## What you are asked to do:
Nothing is to be left out: repeat every entry exactly as given.

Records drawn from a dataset
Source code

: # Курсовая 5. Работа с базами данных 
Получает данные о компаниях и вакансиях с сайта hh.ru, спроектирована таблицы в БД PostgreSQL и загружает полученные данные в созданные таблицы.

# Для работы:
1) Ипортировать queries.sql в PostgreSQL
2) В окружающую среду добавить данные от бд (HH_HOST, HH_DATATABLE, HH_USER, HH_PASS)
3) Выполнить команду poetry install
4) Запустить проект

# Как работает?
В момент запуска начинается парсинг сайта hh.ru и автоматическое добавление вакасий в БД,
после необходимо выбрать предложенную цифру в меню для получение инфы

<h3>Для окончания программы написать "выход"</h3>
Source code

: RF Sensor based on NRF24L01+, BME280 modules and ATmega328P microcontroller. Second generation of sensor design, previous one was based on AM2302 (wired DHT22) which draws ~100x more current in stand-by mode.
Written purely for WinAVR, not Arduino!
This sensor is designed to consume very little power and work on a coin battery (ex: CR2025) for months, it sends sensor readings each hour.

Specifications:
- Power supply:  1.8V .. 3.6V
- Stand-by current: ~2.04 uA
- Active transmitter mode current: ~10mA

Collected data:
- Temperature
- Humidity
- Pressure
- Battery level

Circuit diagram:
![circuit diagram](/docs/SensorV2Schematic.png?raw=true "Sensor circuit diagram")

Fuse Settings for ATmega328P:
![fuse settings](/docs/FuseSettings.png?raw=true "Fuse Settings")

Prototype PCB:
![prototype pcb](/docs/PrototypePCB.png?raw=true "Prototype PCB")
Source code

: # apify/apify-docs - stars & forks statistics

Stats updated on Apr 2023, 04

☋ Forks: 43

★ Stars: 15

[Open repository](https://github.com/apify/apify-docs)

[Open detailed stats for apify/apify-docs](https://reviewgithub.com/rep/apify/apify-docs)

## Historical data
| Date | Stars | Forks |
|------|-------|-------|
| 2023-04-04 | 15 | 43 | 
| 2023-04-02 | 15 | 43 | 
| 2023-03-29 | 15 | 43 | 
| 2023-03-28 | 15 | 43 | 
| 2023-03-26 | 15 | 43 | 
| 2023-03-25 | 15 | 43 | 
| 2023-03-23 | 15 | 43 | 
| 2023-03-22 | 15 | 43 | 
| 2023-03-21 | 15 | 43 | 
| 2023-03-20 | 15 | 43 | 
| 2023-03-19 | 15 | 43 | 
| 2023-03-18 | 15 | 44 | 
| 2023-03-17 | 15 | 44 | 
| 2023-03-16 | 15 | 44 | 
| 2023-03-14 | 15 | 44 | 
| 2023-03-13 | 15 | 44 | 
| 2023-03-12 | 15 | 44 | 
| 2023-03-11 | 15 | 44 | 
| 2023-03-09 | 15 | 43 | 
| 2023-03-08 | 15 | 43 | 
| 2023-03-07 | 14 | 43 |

## Your response:
Source code

: # Курсовая 5. Работа с базами данных 
Получает данные о компаниях и вакансиях с сайта hh.ru, спроектирована таблицы в БД PostgreSQL и загружает полученные данные в созданные таблицы.

# Для работы:
1) Ипортировать queries.sql в PostgreSQL
2) В окружающую среду добавить данные от бд (HH_HOST, HH_DATATABLE, HH_USER, HH_PASS)
3) Выполнить команду poetry install
4) Запустить проект

# Как работает?
В момент запуска начинается парсинг сайта hh.ru и автоматическое добавление вакасий в БД,
после необходимо выбрать предложенную цифру в меню для получение инфы

<h3>Для окончания программы написать "выход"</h3>
Source code

: RF Sensor based on NRF24L01+, BME280 modules and ATmega328P microcontroller. Second generation of sensor design, previous one was based on AM2302 (wired DHT22) which draws ~100x more current in stand-by mode.
Written purely for WinAVR, not Arduino!
This sensor is designed to consume very little power and work on a coin battery (ex: CR2025) for months, it sends sensor readings each hour.

Specifications:
- Power supply:  1.8V .. 3.6V
- Stand-by current: ~2.04 uA
- Active transmitter mode current: ~10mA

Collected data:
- Temperature
- Humidity
- Pressure
- Battery level

Circuit diagram:
![circuit diagram](/docs/SensorV2Schematic.png?raw=true "Sensor circuit diagram")

Fuse Settings for ATmega328P:
![fuse settings](/docs/FuseSettings.png?raw=true "Fuse Settings")

Prototype PCB:
![prototype pcb](/docs/PrototypePCB.png?raw=true "Prototype PCB")
Source code

: # apify/apify-docs - stars & forks statistics

Stats updated on Apr 2023, 04

☋ Forks: 43

★ Stars: 15

[Open repository](https://github.com/apify/apify-docs)

[Open detailed stats for apify/apify-docs](https://reviewgithub.com/rep/apify/apify-docs)

## Historical data
| Date | Stars | Forks |
|------|-------|-------|
| 2023-04-04 | 15 | 43 | 
| 2023-04-02 | 15 | 43 | 
| 2023-03-29 | 15 | 43 | 
| 2023-03-28 | 15 | 43 | 
| 2023-03-26 | 15 | 43 | 
| 2023-03-25 | 15 | 43 | 
| 2023-03-23 | 15 | 43 | 
| 2023-03-22 | 15 | 43 | 
| 2023-03-21 | 15 | 43 | 
| 2023-03-20 | 15 | 43 | 
| 2023-03-19 | 15 | 43 | 
| 2023-03-18 | 15 | 44 | 
| 2023-03-17 | 15 | 44 | 
| 2023-03-16 | 15 | 44 | 
| 2023-03-14 | 15 | 44 | 
| 2023-03-13 | 15 | 44 | 
| 2023-03-12 | 15 | 44 | 
| 2023-03-11 | 15 | 44 | 
| 2023-03-09 | 15 | 43 | 
| 2023-03-08 | 15 | 43 | 
| 2023-03-07 | 14 | 43 |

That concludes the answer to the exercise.